Part IV Chapter II Trade Union and Labour Relations (Consolidation) Act 1992 (“TULCRA”) as amended by The Collective Redundancies and Transfer of Undertakings (Protection of Employment) (Amendment) Regulations 1995 (SI 1995/2587) (the “1995 Regulations”)
TULCRA as originally enacted by Parliament went beyond the requirements of European law under Council Directive 77/187/EEC (now under Council Directive 98/59/EEC) in extending a right to be consulted prior to redundancies to employees of public administrative bodies, such as those at the Base. But it fell short of European law in that it was confined to circumstances where employees enjoyed union representation recognised by the employer.
In 1994 the CJEU identified this failure, and in consequence the Secretary of State – relying on the power to make secondary legislation conferred by section 2(2) of the European Communities Act 1972 (the “1972 Act”) – made the 1995 Regulations, which amended TULCRA to require employee representatives to be designated for consultation purposes in all situations covered by TULCRA.
Employment Tribunal
On the basis of TULCRA as amended, the respondent succeeded before the Employment Tribunal and was granted an order for remuneration for a one month period.

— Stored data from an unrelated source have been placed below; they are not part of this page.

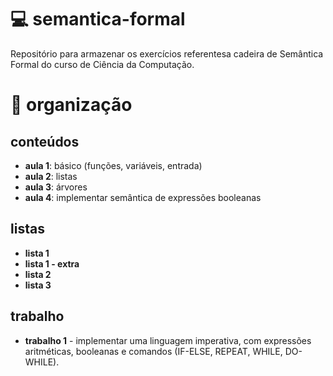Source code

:# 💻 semantica-formal
Repositório para armazenar os exercícios referentesa cadeira de Semântica Formal do curso de Ciência da Computação.

# 📁 organização
## conteúdos
- **aula 1**: básico (funções, variáveis, entrada)
- **aula 2**: listas
- **aula 3**: árvores
- **aula 4**: implementar semântica de expressões booleanas

## listas
- **lista 1**
- **lista 1 - extra**
- **lista 2** 
- **lista 3** 

## trabalho
- **trabalho 1** - implementar uma linguagem imperativa, com expressões aritméticas, booleanas e comandos (IF-ELSE, REPEAT, WHILE, DO-WHILE).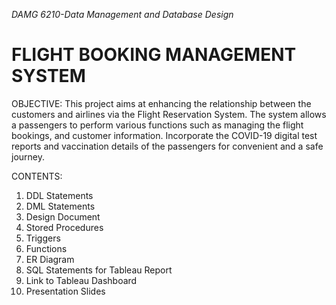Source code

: *DAMG 6210-Data Management and Database Design*

# FLIGHT BOOKING MANAGEMENT SYSTEM

OBJECTIVE: This project aims at enhancing the relationship between the customers and airlines via the Flight Reservation System. The system allows a passengers to perform various functions such as managing the flight bookings, and customer information. Incorporate the COVID-19 digital test reports and vaccination details of the passengers for convenient and a safe journey.

CONTENTS:
1) DDL Statements 
2) DML Statements 
3) Design Document
4) Stored Procedures
5) Triggers
6) Functions
7) ER Diagram
8) SQL Statements for Tableau Report
9) Link to Tableau Dashboard
10) Presentation Slides
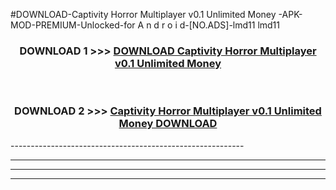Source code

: #DOWNLOAD-Captivity Horror Multiplayer v0.1 Unlimited Money -APK-MOD-PREMIUM-Unlocked-for A n d r o i d-[NO.ADS]-lmd11 lmd11 



<div align="center">

<h3>DOWNLOAD 1 >>> <a href="https://getmod2.web.app/?judul=Captivity Horror Multiplayer v0.1 Unlimited Money ">DOWNLOAD Captivity Horror Multiplayer v0.1 Unlimited Money </a></h3><br>

<h3>DOWNLOAD 2 >>> <a href="https://getmod2.web.app/?judul=Captivity Horror Multiplayer v0.1 Unlimited Money ">Captivity Horror Multiplayer v0.1 Unlimited Money  DOWNLOAD </a></h3>

</div>
----------------------------------------------------------

----------------------------------------------------------

----------------------------------------------------------

----------------------------------------------------------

The Employment Appeal Tribunal upheld the order.
Court of Appeal
The Court of Appeal referred to the CJEU the question whether the obligation to consult arose on a proposal or only on a decision to close the Base. The CJEU declined jurisdiction, holding that (i) because Directive 98/59/EEC is an internal market measure covering economic activities, national defence and the dismissal of staff at a military base are outside its scope; and (ii) it was not appropriate to rule on a question relating to a public administrative establishment to which the Directive did not apply.
The grounds for appeal
The USA appealed to the Supreme Court on three grounds:
- TULCRA should, in the light of the Court of Justice’s ruling, be construed as not applying to employment by a public administrative establishment, at least as regards non-commercial (jure imperii) activity such as closure of a military base decided at the highest level in Washington;
- the same result should be reached in the light of principles of international law and EU law;
- In any event, the Secretary of State exceeded the powers conferred by the 1972 Act, s 2 when making the 1995 Regulations, in so far as these went further than EU law requires by protecting workers without trade union representation employed by public administrative establishments.
The Supreme Court’s Decision
The Supreme Court dismissed the USA’s appeal.

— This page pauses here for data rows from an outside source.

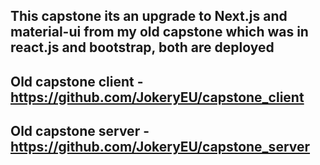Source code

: ## This capstone its an upgrade to Next.js and material-ui from my old capstone which was in react.js and bootstrap, both are deployed

## Old capstone client - https://github.com/JokeryEU/capstone_client

## Old capstone server - https://github.com/JokeryEU/capstone_server
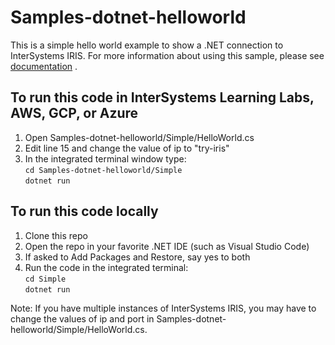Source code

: # Samples-dotnet-helloworld
This is a simple hello world example to show a .NET connection to InterSystems IRIS. For more information about using this sample, please see [documentation](https://irisdocs.intersystems.com/irislatest/csp/docbook/DocBook.UI.Page.cls?KEY=AB_idesetup) .


## To run this code in InterSystems Learning Labs, AWS, GCP, or Azure
1. Open Samples-dotnet-helloworld/Simple/HelloWorld.cs
2. Edit line 15 and change the value of ip to "try-iris"
3. In the integrated terminal window type:  
    `cd Samples-dotnet-helloworld/Simple`  
    `dotnet run`  
	
	
## To run this code locally
1. Clone this repo
2. Open the repo in your favorite .NET IDE (such as Visual Studio Code)
3. If asked to Add Packages and Restore, say yes to both
3. Run the code in the integrated terminal:  
    `cd Simple`  
    `dotnet run`  

Note: If you have multiple instances of InterSystems IRIS, you may have to change the values of ip and port in Samples-dotnet-helloworld/Simple/HelloWorld.cs.

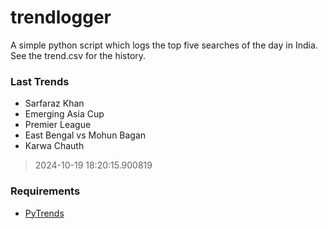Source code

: # trendlogger
A simple python script which logs the top five searches of the day in India.<br>See the trend.csv for the history.<br>

<!-- Last Trends -->
### Last Trends
* Sarfaraz Khan
* Emerging Asia Cup
* Premier League
* East Bengal vs Mohun Bagan
* Karwa Chauth
> 2024-10-19 18:20:15.900819

<!-- Requirements -->
### Requirements
* [PyTrends](https://github.com/dreyco676/pytrends)
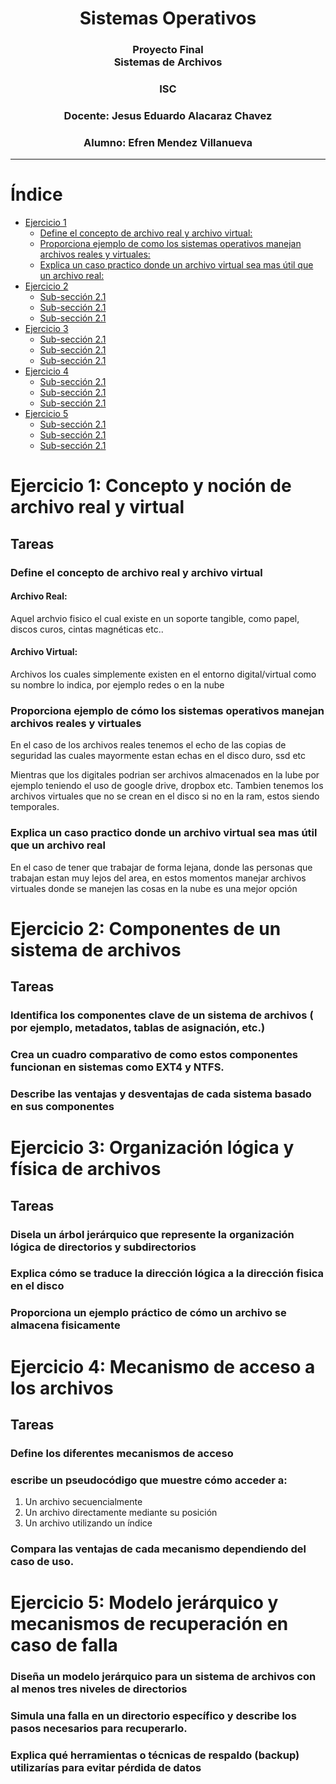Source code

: <!--Portada-->
<div align="center">

# Sistemas Operativos

### Proyecto Final<br>Sistemas de Archivos

### ISC

### Docente: Jesus Eduardo Alacaraz Chavez

### Alumno: Efren Mendez Villanueva

</div>

___
 
# Índice
- [Ejercicio 1](#ejercicio-1-concepto-y-noción-de-archivo-real-y-virtual)
  - [Define el concepto de archivo real y archivo virtual:](#define-el-concepto-de-archivo-real-y-archivo-virtual)
  - [Proporciona ejemplo de como los sistemas operativos manejan archivos reales y virtuales:](#proporciona-ejemplo-de-cómo-los-sistemas-operativos-manejan-archivos-reales-y-virtuales)
  - [Explica un caso practico donde un archivo virtual sea mas útil que un archivo real:](#explica-un-caso-practico-donde-un-archivo-virtual-sea-mas-útil-que-un-archivo-real)
- [Ejercicio 2](#ejercicio-2-componentes-de-un-sistema-de-archivos)
  - [Sub-sección 2.1](#sub-sección-21)
  - [Sub-sección 2.1](#sub-sección-21)
  - [Sub-sección 2.1](#sub-sección-21)
- [Ejercicio 3](#ejercicio-3-organización-lógica-y-física-de-archivos)
  - [Sub-sección 2.1](#sub-sección-21)
  - [Sub-sección 2.1](#sub-sección-21)
  - [Sub-sección 2.1](#sub-sección-21)
- [Ejercicio 4](#ejercicio-4-mecanismo-de-acceso-a-los-archivos)
  - [Sub-sección 2.1](#sub-sección-21)
  - [Sub-sección 2.1](#sub-sección-21)
  - [Sub-sección 2.1](#sub-sección-21)
- [Ejercicio 5](#ejercicio-5-modelo-jerárquico-y-mecanismos-de-recuperación-en-caso-de-falla)
  - [Sub-sección 2.1](#sub-sección-21)
  - [Sub-sección 2.1](#sub-sección-21)
  - [Sub-sección 2.1](#sub-sección-21)

# Ejercicio 1: Concepto y noción de archivo real y virtual
## Tareas
### Define el concepto de archivo real y archivo virtual

#### Archivo Real:
Aquel archvio fisico el cual existe en un soporte tangible, como papel, discos curos, cintas magnéticas etc..

#### Archivo Virtual:
Archivos los cuales simplemente existen en el entorno digital/virtual como su nombre lo indica, por ejemplo redes o en la nube

### Proporciona ejemplo de cómo los sistemas operativos manejan archivos reales y virtuales

En el caso de los archivos reales tenemos el echo de las copias de seguridad las cuales mayormente estan echas en el disco duro, ssd etc

Mientras que los digitales podrian ser archivos almacenados en la lube por ejemplo teniendo el uso de google drive, dropbox etc. Tambien tenemos los archivos virtuales que no se crean en el disco si no en la ram, estos siendo temporales. 

### Explica un caso practico donde un archivo virtual sea mas útil que un archivo real

En el caso de tener que trabajar de forma lejana, donde las personas que trabajan estan muy lejos del area, en estos momentos manejar archivos virtuales donde se manejen las cosas en la nube es una mejor opción


# Ejercicio 2: Componentes de un sistema de archivos
## Tareas
### Identifica los componentes clave de un sistema de archivos ( por ejemplo, metadatos, tablas de asignación, etc.)
### Crea un cuadro comparativo de como estos componentes funcionan en sistemas como EXT4 y NTFS.
### Describe las ventajas y desventajas de cada sistema basado en sus componentes

# Ejercicio 3: Organización lógica y física de archivos 
## Tareas
### Disela un árbol jerárquico que represente la organización lógica de directorios y subdirectorios
### Explica cómo se traduce la dirección lógica a la dirección fisica en el disco
### Proporciona un ejemplo práctico de cómo un archivo se almacena fisicamente

# Ejercicio 4: Mecanismo de acceso a los archivos
## Tareas
### Define los diferentes mecanismos de acceso
### escribe un pseudocódigo que muestre cómo acceder a:
1. Un archivo secuencialmente
2. Un archivo directamente mediante su posición
3. Un archivo utilizando un índice
### Compara las ventajas de cada mecanismo dependiendo del caso de uso.

# Ejercicio 5: Modelo jerárquico y mecanismos de recuperación en caso de falla
### Diseña  un modelo jerárquico para un sistema de archivos con al menos tres niveles de directorios
### Simula una falla en un directorio específico y describe los pasos necesarios para recuperarlo.
### Explica qué herramientas o técnicas de respaldo (backup) utilizarías para evitar pérdida de datos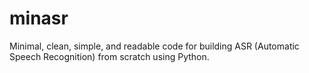 # minasr

Minimal, clean, simple, and readable code for building ASR (Automatic Speech Recognition) from scratch using Python.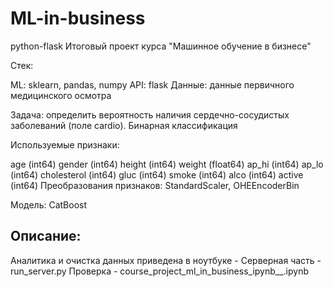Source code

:# ML-in-business

python-flask
Итоговый проект курса "Машинное обучение в бизнесе"

Стек:

ML: sklearn, pandas, numpy API: flask Данные: данные первичного медицинского осмотра

Задача: определить вероятность наличия сердечно-сосудистых заболеваний (поле cardio). Бинарная классификация

Используемые признаки:

age (int64)
gender (int64)
height (int64)
weight (float64)
ap_hi (int64)
ap_lo (int64)
cholesterol (int64)
gluc (int64)
smoke (int64)
alco (int64)
active (int64)
Преобразования признаков: StandardScaler, OHEEncoderBin

Модель: CatBoost

## Описание:
Аналитика и очистка данных приведена в ноутбуке - 
Серверная часть - run_server.py
Проверка - course_project_ml_in_business_ipynb__.ipynb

Ground (1): That the present situation might not have been foreseen by the legislature is not a reason for reading into clear legislation a specific exemption which would not reflect the scope of any exemption in EU law, especially when the foreign state could have invoked state immunity but did not do so in time.

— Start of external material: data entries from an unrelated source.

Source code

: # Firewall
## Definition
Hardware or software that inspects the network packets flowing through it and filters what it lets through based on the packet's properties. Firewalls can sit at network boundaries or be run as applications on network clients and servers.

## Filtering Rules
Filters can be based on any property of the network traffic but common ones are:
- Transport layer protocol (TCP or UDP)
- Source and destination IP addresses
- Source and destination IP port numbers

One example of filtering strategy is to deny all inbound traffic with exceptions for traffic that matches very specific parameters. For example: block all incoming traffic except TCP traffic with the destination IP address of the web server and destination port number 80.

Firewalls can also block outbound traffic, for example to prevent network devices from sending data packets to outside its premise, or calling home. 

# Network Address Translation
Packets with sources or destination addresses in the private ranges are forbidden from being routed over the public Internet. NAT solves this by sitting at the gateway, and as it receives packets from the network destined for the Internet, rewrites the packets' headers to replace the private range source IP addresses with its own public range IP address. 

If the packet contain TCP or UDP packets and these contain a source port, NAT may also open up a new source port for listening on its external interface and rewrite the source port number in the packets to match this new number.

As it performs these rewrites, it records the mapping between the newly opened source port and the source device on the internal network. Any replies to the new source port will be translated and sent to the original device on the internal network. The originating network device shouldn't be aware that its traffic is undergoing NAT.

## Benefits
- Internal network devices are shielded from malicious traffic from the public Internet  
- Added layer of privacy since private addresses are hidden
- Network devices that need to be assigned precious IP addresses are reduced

Ground (2): Jurisdiction is primarily territorial in both international and domestic law. TULCRA regulates the procedures for dismissal on the grounds of redundancy of employees at institutions in England, Wales and Scotland. The UK is not legislating extra-territorially when it covers proposals or decisions about domestic redundancies developed or taken abroad.
Ground (3): Parliament had by its original enactment of TULCRA established a unified domestic regime drawing no distinction between different parts of TULCRA within or outside the EU’s internal market competence. In these unusual circumstances, Parliament could be taken to have created for the domestic purposes of the 1972 Act, s 2(2) a relationship which the Secretary of State was entitled to take into account and continue by and in the 1995 Regulations. The submission that the 1995 Regulations went beyond the Secretary of State’s powers in protecting employees of public administrative establishments without trade union representation was therefore rejected.
Comment
The UKSC held that neither EU law nor international law made the USA exempt from collective redundancy consultation obligations under TULCRA. Where an employer intends to dismiss as redundant twenty or more employees within a period of ninety days or less they must consult the employees’ representatives. Though this requirement does not apply to Crown employees, the USA does not qualify as a Crown employer. The common law principles of state immunity allows foreign countries to plead state immunity, the USA could have pleaded state immunity from the outset, however in this case it failed to do so. Prior to the remedies hearing the USA asked the court if it had the power to order redundancy payments in light of the principles of state immunity, however the court ruled that because the USA had already submitted the appeal and had not pleaded state immunity from the outset, it was unable to consider this submission. The facts of this case therefore make an important point to foreign countries when taking part in legal proceedings: consider at the earliest opportunity, and if possible before commencing litigation, whether or not state immunity is an applicable principle.
The grounds upon which the UKSC dismissed the appeal raise a number of important points. Firstly, in the process of statutory interpretation, just because a situation might not have been foreseen by Parliament is not a reason for reading into clear legislation a specific exemption. And secondly, decisions taken outside the jurisdiction of England and Wales that have a legal consequence inside this jurisdiction are justiciable by the courts – the fact that the decision was taken outside of England and Wales was irrelevant in this case.
The case will now return to the Court of Appeal where it will be decided whether the duty to consult arises when there is a proposal to make a business decision that will lead to redundancies or when that decision has been made.